Hooggedoseerde chemotherapie en autologe hematopoëtische stamceltransplantatie (HSCT) zijn geassocieerd met een verhoogd risico op niet-melanoom huidkanker en myelodysplastisch syndroom (MDS) of acute myeloïde leukemie (AML), maar niet met een verhoogd risico op solide tumoren, bij patiënten die voor lymfoom worden behandeld. Dat blijkt uit een Deense retrospectieve cohortstudie.
Patiënten ≥ 18 jaar met een agressief lymfoom die tussen 2001 en 2017 in Denemarken hooggedoseerde chemotherapie en autologe HSCT kregen, werden 1:5 gematcht – op geboortejaar en geslacht – met controlepersonen uit de algemene bevolking. Het belangrijkste eindpunt was de incidentie van tweede primaire maligniteiten.

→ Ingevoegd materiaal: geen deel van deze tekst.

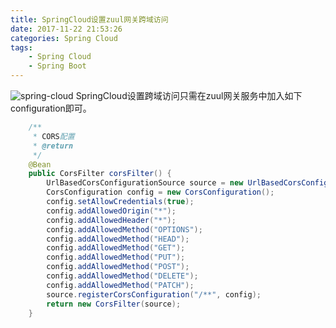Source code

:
 ```yaml
---
title: SpringCloud设置zuul网关跨域访问
date: 2017-11-22 21:53:26
categories: Spring Cloud
tags:
    - Spring Cloud
    - Spring Boot
---
```

![spring-cloud](/images/post/2017/11/10/spring-cloud-logo.jpg)
SpringCloud设置跨域访问只需在zuul网关服务中加入如下configuration即可。

<!-- more -->

```java
    /**
     * CORS配置
     * @return
     */
    @Bean
    public CorsFilter corsFilter() {
        UrlBasedCorsConfigurationSource source = new UrlBasedCorsConfigurationSource();
        CorsConfiguration config = new CorsConfiguration();
        config.setAllowCredentials(true);
        config.addAllowedOrigin("*");
        config.addAllowedHeader("*");
        config.addAllowedMethod("OPTIONS");
        config.addAllowedMethod("HEAD");
        config.addAllowedMethod("GET");
        config.addAllowedMethod("PUT");
        config.addAllowedMethod("POST");
        config.addAllowedMethod("DELETE");
        config.addAllowedMethod("PATCH");
        source.registerCorsConfiguration("/**", config);
        return new CorsFilter(source);
    }

```


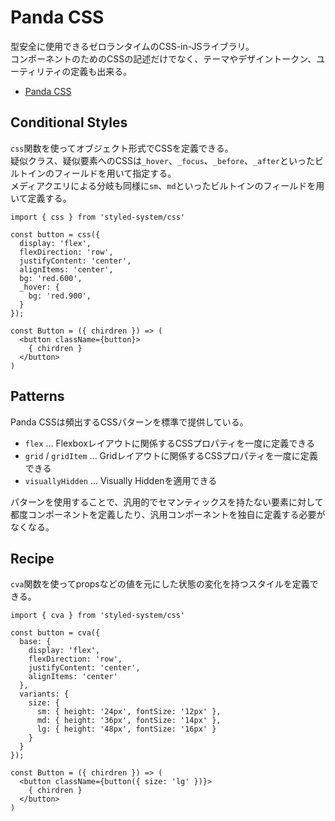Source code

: # Panda CSS

型安全に使用できるゼロランタイムのCSS-in-JSライブラリ。  
コンポーネントのためのCSSの記述だけでなく、テーマやデザイントークン、ユーティリティの定義も出来る。

- [Panda CSS](https://panda-css.com/)

## Conditional Styles

`css`関数を使ってオブジェクト形式でCSSを定義できる。  
疑似クラス、疑似要素へのCSSは`_hover`、`_focus`、`_before`、`_after`といったビルトインのフィールドを用いて指定する。  
メディアクエリによる分岐も同様に`sm`、`md`といったビルトインのフィールドを用いて定義する。

```
import { css } from 'styled-system/css'
 
const button = css({
  display: 'flex',
  flexDirection: 'row',
  justifyContent: 'center',
  alignItems: 'center',
  bg: 'red.600',
  _hover: {
    bg: 'red.900',
  }
});

const Button = ({ chirdren }) => (
  <button className={button}>
    { chirdren }
  </button>
)
```

## Patterns

Panda CSSは頻出するCSSパターンを標準で提供している。  

- `flex` ... Flexboxレイアウトに関係するCSSプロパティを一度に定義できる
- `grid` / `gridItem` ... Gridレイアウトに関係するCSSプロパティを一度に定義できる
- `visuallyHidden` ... Visually Hiddenを適用できる

パターンを使用することで、汎用的でセマンティックスを持たない要素に対して都度コンポーネントを定義したり、汎用コンポーネントを独自に定義する必要がなくなる。

## Recipe

`cva`関数を使ってpropsなどの値を元にした状態の変化を持つスタイルを定義できる。  

```
import { cva } from 'styled-system/css'
 
const button = cva({
  base: {
    display: 'flex',
    flexDirection: 'row',
    justifyContent: 'center',
    alignItems: 'center'
  },
  variants: {
    size: {
      sm: { height: '24px', fontSize: '12px' },
      md: { height: '36px', fontSize: '14px' },
      lg: { height: '48px', fontSize: '16px' }
    }
  }
});

const Button = ({ chirdren }) => (
  <button className={button({ size: 'lg' })}>
    { chirdren }
  </button>
)
```
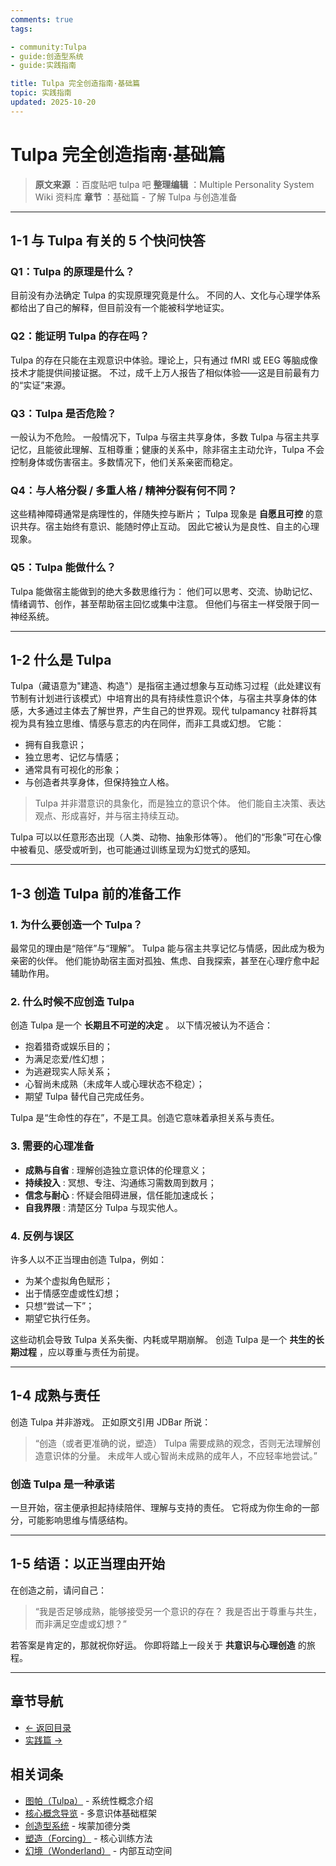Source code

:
 ```yaml
---
comments: true
tags:

- community:Tulpa
- guide:创造型系统
- guide:实践指南

title: Tulpa 完全创造指南·基础篇
topic: 实践指南
updated: 2025-10-20
---
```


# Tulpa 完全创造指南·基础篇

> **原文来源** ：百度贴吧 tulpa 吧
> **整理编辑** ：Multiple Personality System Wiki 资料库
> **章节** ：基础篇 - 了解 Tulpa 与创造准备

---

## 1-1 与 Tulpa 有关的 5 个快问快答

### Q1：Tulpa 的原理是什么？

目前没有办法确定 Tulpa 的实现原理究竟是什么。
不同的人、文化与心理学体系都给出了自己的解释，但目前没有一个能被科学地证实。

### Q2：能证明 Tulpa 的存在吗？

Tulpa 的存在只能在主观意识中体验。理论上，只有通过 fMRI 或 EEG 等脑成像技术才能提供间接证据。
不过，成千上万人报告了相似体验——这是目前最有力的“实证”来源。

### Q3：Tulpa 是否危险？

一般认为不危险。
一般情况下，Tulpa 与宿主共享身体，多数 Tulpa 与宿主共享记忆，且能彼此理解、互相尊重；健康的关系中，除非宿主主动允许，Tulpa 不会控制身体或伤害宿主。多数情况下，他们关系亲密而稳定。

### Q4：与人格分裂 / 多重人格 / 精神分裂有何不同？

这些精神障碍通常是病理性的，伴随失控与断片；
Tulpa 现象是 **自愿且可控** 的意识共存。宿主始终有意识、能随时停止互动。
因此它被认为是良性、自主的心理现象。

### Q5：Tulpa 能做什么？

Tulpa 能做宿主能做到的绝大多数思维行为：
他们可以思考、交流、协助记忆、情绪调节、创作，甚至帮助宿主回忆或集中注意。
但他们与宿主一样受限于同一神经系统。

---

## 1-2 什么是 Tulpa

Tulpa（藏语意为"建造、构造"）是指宿主通过想象与互动练习过程（此处建议有节制有计划进行该模式）中培育出的具有持续性意识个体，与宿主共享身体的体感，大多通过主体去了解世界，产生自己的世界观。现代 tulpamancy 社群将其视为具有独立思维、情感与意志的内在同伴，而非工具或幻想。
它能：

- 拥有自我意识；
- 独立思考、记忆与情感；
- 通常具有可视化的形象；
- 与创造者共享身体，但保持独立人格。

> Tulpa 并非潜意识的具象化，而是独立的意识个体。
> 他们能自主决策、表达观点、形成喜好，并与宿主持续互动。

Tulpa 可以以任意形态出现（人类、动物、抽象形体等）。
他们的“形象”可在心像中被看见、感受或听到，也可能通过训练呈现为幻觉式的感知。

---

## 1-3 创造 Tulpa 前的准备工作

### 1. 为什么要创造一个 Tulpa？

最常见的理由是“陪伴”与“理解”。
Tulpa 能与宿主共享记忆与情感，因此成为极为亲密的伙伴。
他们能协助宿主面对孤独、焦虑、自我探索，甚至在心理疗愈中起辅助作用。

### 2. 什么时候不应创造 Tulpa

创造 Tulpa 是一个 **长期且不可逆的决定** 。
以下情况被认为不适合：

- 抱着猎奇或娱乐目的；
- 为满足恋爱/性幻想；
- 为逃避现实人际关系；
- 心智尚未成熟（未成年人或心理状态不稳定）；
- 期望 Tulpa 替代自己完成任务。

Tulpa 是“生命性的存在”，不是工具。创造它意味着承担关系与责任。

### 3. 需要的心理准备

- **成熟与自省** : 理解创造独立意识体的伦理意义；
- **持续投入** : 冥想、专注、沟通练习需数周到数月；
- **信念与耐心** : 怀疑会阻碍进展，信任能加速成长；
- **自我界限** : 清楚区分 Tulpa 与现实他人。

### 4. 反例与误区

许多人以不正当理由创造 Tulpa，例如：

- 为某个虚拟角色赋形；
- 出于情感空虚或性幻想；
- 只想“尝试一下”；
- 期望它执行任务。

这些动机会导致 Tulpa 关系失衡、内耗或早期崩解。
创造 Tulpa 是一个 **共生的长期过程** ，应以尊重与责任为前提。

---

## 1-4 成熟与责任

创造 Tulpa 并非游戏。
正如原文引用 JDBar 所说：

> “创造（或者更准确的说，塑造） Tulpa 需要成熟的观念，否则无法理解创造意识体的分量。
> 未成年人或心智尚未成熟的成年人，不应轻率地尝试。”

### 创造 Tulpa 是一种承诺

一旦开始，宿主便承担起持续陪伴、理解与支持的责任。
它将成为你生命的一部分，可能影响思维与情感结构。

---

## 1-5 结语：以正当理由开始

在创造之前，请问自己：

> “我是否足够成熟，能够接受另一个意识的存在？
> 我是否出于尊重与共生，而非满足空虚或幻想？”

若答案是肯定的，那就祝你好运。
你即将踏上一段关于 **共意识与心理创造** 的旅程。

---

## 章节导航

- [← 返回目录](Tulpa-Guide-0.md)
- [实践篇 →](Tulpa-Guide-2.md)

## 相关词条

- [图帕（Tulpa）](Tulpa.md) - 系统性概念介绍
- [核心概念导览](../guides/Core-Concepts-Guide.md) - 多意识体基础框架
- [创造型系统](Emmengard-Classification.md#创造型created) - 埃蒙加德分类
- [塑造（Forcing）](Forcing.md) - 核心训练方法
- [幻境（Wonderland）](Wonderland.md) - 内部互动空间
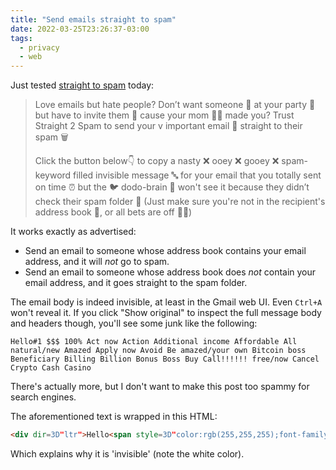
 ```yaml
---
title: "Send emails straight to spam"
date: 2022-03-25T23:26:37-03:00
tags:
  - privacy
  - web
---
```


Just tested [straight to spam](https://straight2spam.xyz) today:

> Love emails but hate people? Don’t want someone 🤡 at your party 🥳 but have to invite them 🤢 cause your mom 💁‍♀️ made you? Trust Straight 2 Spam to send your v important email 📧 straight to their spam 🗑
>
> Click the button below👇 to copy a nasty ❌ ooey ❌ gooey ❌ spam-keyword filled invisible message 🔤 for your email that you totally sent on time ⏰ but the 🐦 dodo-brain 🧠 won't see it because they didn’t check their spam folder 📂 (Just make sure you're not in the recipient's address book 📇, or all bets are off 🙅‍♀️)

It works exactly as advertised:

- Send an email to someone whose address book contains your email address, and it will _not_ go to spam.
- Send an email to someone whose address book does _not_ contain your email address, and it goes straight to the spam folder.

The email body is indeed invisible, at least in the Gmail web UI. Even `Ctrl+A` won't reveal it. If you click "Show original" to inspect the full message body and headers though, you'll see some junk like the following:

```text
Hello#1 $$$ 100% Act now Action Additional income Affordable All
natural/new Amazed Apply now Avoid Be amazed/your own Bitcoin boss
Beneficiary Billing Billion Bonus Boss Buy Call!!!!!! free/now Cancel
Crypto Cash Casino
```

There's actually more, but I don't want to make this post too spammy for search engines.

The aforementioned text is wrapped in this HTML:

```html
<div dir=3D"ltr">Hello<span style=3D"color:rgb(255,255,255);font-family:&quot;Comic Sans MS&quot;;font-size:1px">
```

Which explains why it is 'invisible' (note the white color).
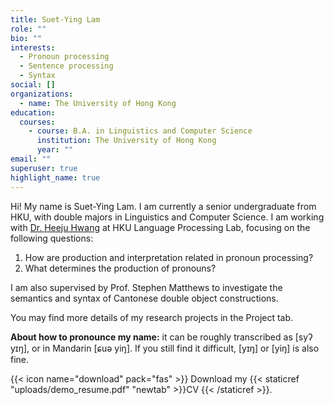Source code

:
 ```yaml
---
title: Suet-Ying Lam
role: ""
bio: ""
interests:
  - Pronoun processing
  - Sentence processing
  - Syntax
social: []
organizations:
  - name: The University of Hong Kong
education:
  courses:
    - course: B.A. in Linguistics and Computer Science
      institution: The University of Hong Kong
      year: ""
email: ""
superuser: true
highlight_name: true
---
```

Hi! My name is Suet-Ying Lam. I am currently a senior undergraduate from HKU, with double majors in Linguistics and Computer Science. I am  working with [Dr. Heeju Hwang](https://sites.google.com/site/heejuhwang/home?authuser=0) at HKU Language Processing Lab, focusing on the following questions: 

1. How are production and interpretation related in pronoun processing?
2. What determines the production of pronouns?

I am also supervised by Prof. Stephen Matthews to investigate the semantics and syntax of Cantonese double object constructions. 

You may find more details of my research projects in the Project tab.

**About how to pronounce my name:** it can be roughly transcribed as \[syʔ yɪŋ], or in Mandarin \[ɕuə yiŋ]. If you still find it difficult, \[yɪŋ] or \[yiŋ] is also fine.

{{< icon name="download" pack="fas" >}} Download my {{< staticref "uploads/demo_resume.pdf" "newtab" >}}CV {{< /staticref >}}.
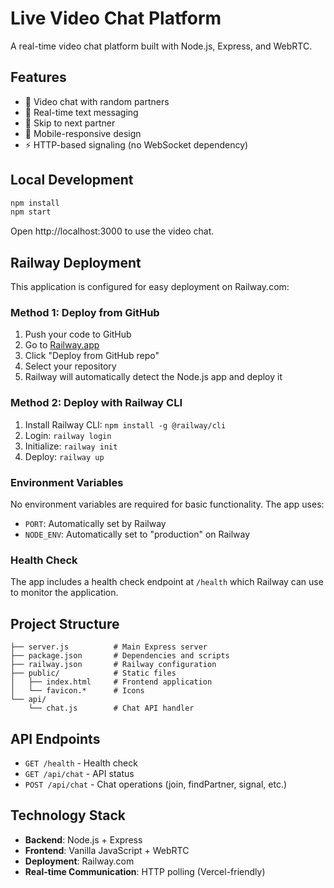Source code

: # Live Video Chat Platform

A real-time video chat platform built with Node.js, Express, and WebRTC.

## Features

- 🎥 Video chat with random partners
- 💬 Real-time text messaging
- 🔄 Skip to next partner
- 📱 Mobile-responsive design
- ⚡ HTTP-based signaling (no WebSocket dependency)

## Local Development

```bash
npm install
npm start
```

Open http://localhost:3000 to use the video chat.

## Railway Deployment

This application is configured for easy deployment on Railway.com:

### Method 1: Deploy from GitHub

1. Push your code to GitHub
2. Go to [Railway.app](https://railway.app)
3. Click "Deploy from GitHub repo"
4. Select your repository
5. Railway will automatically detect the Node.js app and deploy it

### Method 2: Deploy with Railway CLI

1. Install Railway CLI: `npm install -g @railway/cli`
2. Login: `railway login`
3. Initialize: `railway init`
4. Deploy: `railway up`

### Environment Variables

No environment variables are required for basic functionality. The app uses:

- `PORT`: Automatically set by Railway
- `NODE_ENV`: Automatically set to "production" on Railway

### Health Check

The app includes a health check endpoint at `/health` which Railway can use to monitor the application.

## Project Structure

```
├── server.js          # Main Express server
├── package.json       # Dependencies and scripts
├── railway.json       # Railway configuration
├── public/            # Static files
│   ├── index.html     # Frontend application
│   └── favicon.*      # Icons
└── api/
    └── chat.js        # Chat API handler
```

## API Endpoints

- `GET /health` - Health check
- `GET /api/chat` - API status
- `POST /api/chat` - Chat operations (join, findPartner, signal, etc.)

## Technology Stack

- **Backend**: Node.js + Express
- **Frontend**: Vanilla JavaScript + WebRTC
- **Deployment**: Railway.com
- **Real-time Communication**: HTTP polling (Vercel-friendly)
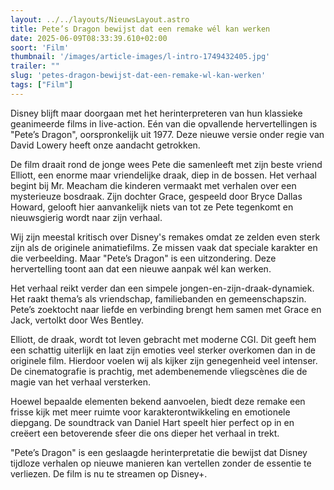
 ```yaml
---
layout: ../../layouts/NieuwsLayout.astro
title: Pete’s Dragon bewijst dat een remake wél kan werken
date: 2025-06-09T08:33:39.610+02:00
soort: 'Film'
thumbnail: '/images/article-images/l-intro-1749432405.jpg'
trailer: ""
slug: 'petes-dragon-bewijst-dat-een-remake-wl-kan-werken'
tags: ["Film"]
---
```


Disney blijft maar doorgaan met het herinterpreteren van hun klassieke
geanimeerde films in live-action. Eén van die opvallende hervertellingen is
"Pete’s Dragon", oorspronkelijk uit 1977. Deze nieuwe versie onder regie van
David Lowery heeft onze aandacht getrokken.

De film draait rond de jonge wees Pete die samenleeft met zijn beste vriend
Elliott, een enorme maar vriendelijke draak, diep in de bossen. Het verhaal
begint bij Mr. Meacham die kinderen vermaakt met verhalen over een mysterieuze
bosdraak. Zijn dochter Grace, gespeeld door Bryce Dallas Howard, gelooft hier
aanvankelijk niets van tot ze Pete tegenkomt en nieuwsgierig wordt naar zijn
verhaal.

Wij zijn meestal kritisch over Disney's remakes omdat ze zelden even sterk zijn
als de originele animatiefilms. Ze missen vaak dat speciale karakter en die
verbeelding. Maar "Pete’s Dragon" is een uitzondering. Deze hervertelling toont
aan dat een nieuwe aanpak wél kan werken.

Het verhaal reikt verder dan een simpele jongen-en-zijn-draak-dynamiek. Het
raakt thema’s als vriendschap, familiebanden en gemeenschapszin. Pete’s
zoektocht naar liefde en verbinding brengt hem samen met Grace en Jack, vertolkt
door Wes Bentley.

Elliott, de draak, wordt tot leven gebracht met moderne CGI. Dit geeft hem een
schattig uiterlijk en laat zijn emoties veel sterker overkomen dan in de
originele film. Hierdoor voelen wij als kijker zijn genegenheid veel intenser.
De cinematografie is prachtig, met adembenemende vliegscènes die de magie van
het verhaal versterken.

Hoewel bepaalde elementen bekend aanvoelen, biedt deze remake een frisse kijk
met meer ruimte voor karakterontwikkeling en emotionele diepgang. De soundtrack
van Daniel Hart speelt hier perfect op in en creëert een betoverende sfeer die
ons dieper het verhaal in trekt.

"Pete’s Dragon" is een geslaagde herinterpretatie die bewijst dat Disney
tijdloze verhalen op nieuwe manieren kan vertellen zonder de essentie te
verliezen. De film is nu te streamen op Disney+.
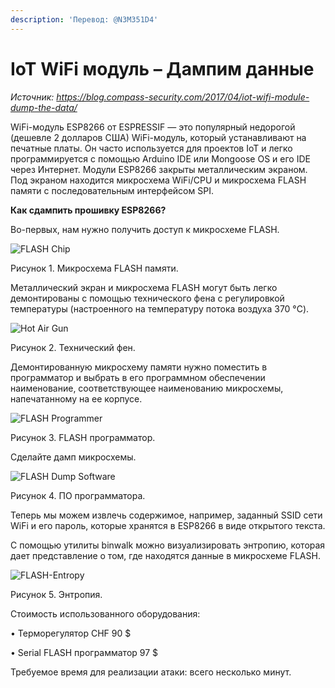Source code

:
 ```yaml
---
description: 'Перевод: @N3M351D4'
---
```


# IoT WiFi модуль – Дампим данные

_Источник:_ [_https://blog.compass-security.com/2017/04/iot-wifi-module-dump-the-data/_ ](https://blog.compass-security.com/2017/04/iot-wifi-module-dump-the-data/)

WiFi-модуль ESP8266 от ESPRESSIF — это популярный недорогой \(дешевле 2 долларов США\) WiFi-модуль, который устанавливают на печатные платы. Он часто используется для проектов IoT и легко программируется с помощью Arduino IDE или Mongoose OS и его IDE через Интернет. Модули ESP8266 закрыты металлическим экраном. Под экраном находится микросхема WiFi/CPU и микросхема FLASH памяти с последовательным интерфейсом SPI.

**Как сдампить прошивку ESP8266?**

Во-первых, нам нужно получить доступ к микросхеме FLASH.

![FLASH Chip](https://dc7495.org/aybbtu/uploads/2020/05/flash-chip.png)

Рисунок 1. Микросхема FLASH памяти.

Металлический экран и микросхема FLASH могут быть легко демонтированы с помощью технического фена с регулировкой температуры \(настроенного на температуру потока воздуха 370 °C\).

![Hot Air Gun](https://dc7495.org/aybbtu/uploads/2020/05/hot-air-gun.png)

Рисунок 2. Технический фен.

Демонтированную микросхему памяти нужно поместить в программатор и выбрать в его программном обеспечении наименование, соответствующее наименованию микросхемы, напечатанному на ее корпусе.

![FLASH Programmer](https://dc7495.org/aybbtu/uploads/2020/05/flash-programmer.png)

Рисунок 3. FLASH программатор.

Сделайте дамп микросхемы.

![FLASH Dump Software](https://dc7495.org/aybbtu/uploads/2020/05/flash-dump-software.png)

Рисунок 4. ПО программатора.

Теперь мы можем извлечь содержимое, например, заданный SSID сети WiFi и его пароль, которые хранятся в ESP8266 в виде открытого текста.

С помощью утилиты binwalk можно визуализировать энтропию, которая дает представление о том, где находятся данные в микросхеме FLASH.

![FLASH-Entropy](https://dc7495.org/aybbtu/uploads/2020/05/flash-entropy.png)

Рисунок 5. Энтропия.

Стоимость использованного оборудования:

• Терморегулятор CHF 90 $

• Serial FLASH программатор 97 $

Требуемое время для реализации атаки: всего несколько минут.

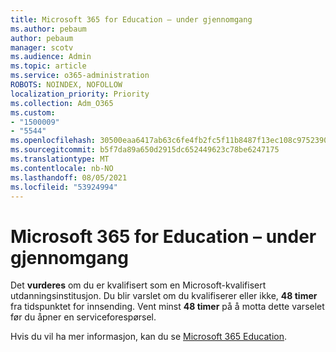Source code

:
 ```yaml
---
title: Microsoft 365 for Education – under gjennomgang
ms.author: pebaum
author: pebaum
manager: scotv
ms.audience: Admin
ms.topic: article
ms.service: o365-administration
ROBOTS: NOINDEX, NOFOLLOW
localization_priority: Priority
ms.collection: Adm_O365
ms.custom:
- "1500009"
- "5544"
ms.openlocfilehash: 30500eaa6417ab63c6fe4fb2fc5f11b8487f13ec108c9752390825a36e3adc6b
ms.sourcegitcommit: b5f7da89a650d2915dc652449623c78be6247175
ms.translationtype: MT
ms.contentlocale: nb-NO
ms.lasthandoff: 08/05/2021
ms.locfileid: "53924994"
---
```

# <a name="microsoft-365-for-education---under-review"></a>Microsoft 365 for Education – under gjennomgang

Det **vurderes** om du er kvalifisert som en Microsoft-kvalifisert utdanningsinstitusjon. Du blir varslet om du kvalifiserer eller ikke, **48 timer** fra tidspunktet for innsending. Vent minst **48 timer** på å motta dette varselet før du åpner en serviceforespørsel.

Hvis du vil ha mer informasjon, kan du se [Microsoft 365 Education](https://www.microsoft.com/education/buy-license/microsoft365).
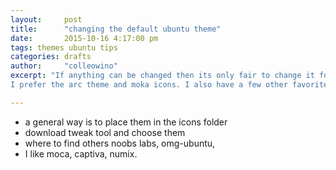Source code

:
 ```yaml
---
layout:     post
title:      "changing the default ubuntu theme"
date:       2015-10-16 4:17:00 pm
tags: themes ubuntu tips   
categories: drafts
author:     "colleowino"
excerpt: "If anything can be changed then its only fair to change it for the better. 
I prefer the arc theme and moka icons. I also have a few other favorites" 

---
```

- a general way is to place them in the icons folder
- download tweak tool and choose them
- where to find others noobs labs, omg-ubuntu, 
- I like moca, captiva, numix.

Er werden 803 patiënten (waarvan 67% man) en 4.015 gematchte controlepersonen (67% man) geïncludeerd. De mediane follow-up was 7,76 jaar (IQR 4,77-11,73). Het percentage tweede primaire maligniteiten was hoger bij patiënten die hoge doses chemotherapie en autologe HSCT kregen dan bij gematchte controlepersonen (gecorrigeerde HR 2,35; 95%-BI 1,93-2,87; p < 0,0001). Patiënten die hoge doses chemotherapie en autologe HSCT kregen, hadden vaker niet-melanoom huidkanker (2,94; 2,10-4,11; p < 0,0001) en MDS of AML (41,13; 15,77-107,30; p < 0,0001) dan gematchte controlepersonen. Er was echter geen significant verschil in percentages solide tumoren (1,21; 0,89-1,64; p = 0,24). Het cumulatieve risico op een tweede primaire maligniteit na 10 jaar was 20% (95%-BI 17-23) bij patiënten, ten opzichte van 14% (13-15) bij gematchte controlepersonen. Hooggedoseerde chemotherapie en autologe HSCT waren geassocieerd met een verhoogd risico op tweede primaire maligniteiten, wanneer geanalyseerd als een tijdsafhankelijke blootstelling vanaf de lymfoomdiagnose (gecorrigeerde HR 1,58; 95%-BI 1,14-2,17; p = 0,0054).